Siendo unos niños a principios de la década de los años cincuenta, mi hermano Mario y yo fuimos a ver en el Teatro Rialto, la película “Frankenstein”, protagonizada por Boris Karloff. El horror que nos produjo aquella imagen del monstruo hizo que a mitad de la película saliéramos de la sala.
La película, de las primeras de ciencia ficción, –cuyo antecedente encontramos en el cine mudo– está basada en la novela gótica de Mary Shelley “Frankenstein o el moderno Prometeo”, desarrollada en el siglo XVIII, “Siglo de las Luces”, abordando temas como la creación y destrucción de la vida y la moral científica.
El doctor Frankenstein busca el secreto de la vida y crea un nuevo ser con partes de otros seres humanos; se convierte así en el moderno Prometeo, –Titán que roba el fuego de la vida a los dioses siendo capaz de crear–, pero el resultado de su creación es un “engendro”, una “criatura”, como es llamado en la novela, que al sentirse rechazado por su horripilante aspecto, se convierte en lo que luego se conocerá en el cine como el “monstruo de Frankenstein”.
Extrapolando tiempo y espacio, como un demiurgo sagaz, Claudio Rivera recoge el mito y construye su propia fábula, una metáfora alucinante del hoy, de nuestro país, y lo hace a consciencia a través de una dramaturgia elocuente, ágil, que cautiva irresistiblemente.
Rivera, fiel al postulado lorquiano de que “el teatro debe ser reflejo de su tiempo”, convierte la fábula en una crítica mordaz a nuestra realidad social, a aquellos que con su accionar político niegan el derecho a la felicidad de un pueblo.
Con alusiones directas a personajes y situaciones que muchos intentan olvidar, señala: “Los doctores que operan desde los quirófanos de nuestra economía experimentan con la vida sin autorización de los muertos que aún no descansan”.
La metáfora finalmente sería que el verdadero monstruo es la sociedad que todos creamos con la indiferencia. “Nos niegan el derecho a ser felices, nos acorralan”, en consecuencia, “la violencia, no es el medio, no es el fin, es simplemente la respuesta”.
Director de su propio texto, Claudio Rivera lo transpone y lo convierte en escritura escénica, formando un sistema orgánico completo, una estructura en la que cada elemento se integra al conjunto, pero esencialmente la verosimilitud de la puesta en escena dependerá del accionar individual de los actores: gestualidad, desplazamiento, ritmo y fraseo, en perfecta sintonía con la estética del director. Tres actores, tres protagonistas, finalmente dan vida a la fábula.
El monstruo Frankenstein es interpretado por Orestes Amador, actor versátil con múltiples recursos de actuación que le permiten crear, más allá de la forma. Posee, además, un excelente manejo de la expresión corporal, destreza física –técnicas del ‘clown’– con verdaderas acrobacias, y un trabajo interior profundo; el monstruo, víctima y victimario, no provoca terror, no obstante el desagradable aspecto logrado por un excelente maquillaje.

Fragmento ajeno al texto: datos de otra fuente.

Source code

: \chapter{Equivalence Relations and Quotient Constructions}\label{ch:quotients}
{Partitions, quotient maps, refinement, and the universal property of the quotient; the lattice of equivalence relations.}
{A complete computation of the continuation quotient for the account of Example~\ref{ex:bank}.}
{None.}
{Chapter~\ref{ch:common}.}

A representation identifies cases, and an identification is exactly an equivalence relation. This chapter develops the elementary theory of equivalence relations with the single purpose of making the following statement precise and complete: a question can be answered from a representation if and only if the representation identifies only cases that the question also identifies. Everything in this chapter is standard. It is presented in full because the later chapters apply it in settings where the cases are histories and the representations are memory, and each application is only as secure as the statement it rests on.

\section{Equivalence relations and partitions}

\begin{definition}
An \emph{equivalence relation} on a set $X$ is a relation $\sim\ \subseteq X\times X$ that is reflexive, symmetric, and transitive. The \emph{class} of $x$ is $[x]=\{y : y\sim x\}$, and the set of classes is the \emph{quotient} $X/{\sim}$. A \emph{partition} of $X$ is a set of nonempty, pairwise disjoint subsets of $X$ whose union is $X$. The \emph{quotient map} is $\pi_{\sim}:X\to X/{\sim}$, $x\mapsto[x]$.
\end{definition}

Claudio Rivera encarna al doctor Víctor Frankenstein, el creador, –vida, muerte– su accionar es toda una alegoría que se decanta en el movimiento continuo, en la expresión persuasiva y los matices de la voz, creando su propio código, y junto a Viena González, desbordante de histrionismo en su rol de Elizabeth –la novia del doctor y última víctima del monstruo– logran esa interacción dialéctica que les permite conectar con el espectador, haciéndolo partícipe, parte del ritual.
La escenografía apropiada, hermosamente macabra, creada por Miguel Ramírez y la magnífica banda sonora original de Josué Santana, en la que intervienen, además, Pavel Núñez y Víctor Contreras, son elementos esenciales de esta puesta en escena, en la que la creatividad no tiene límites hasta finalizar con un artificioso “teatro de títeres”, accionados por los personajes, testigos propios de su horrendo final.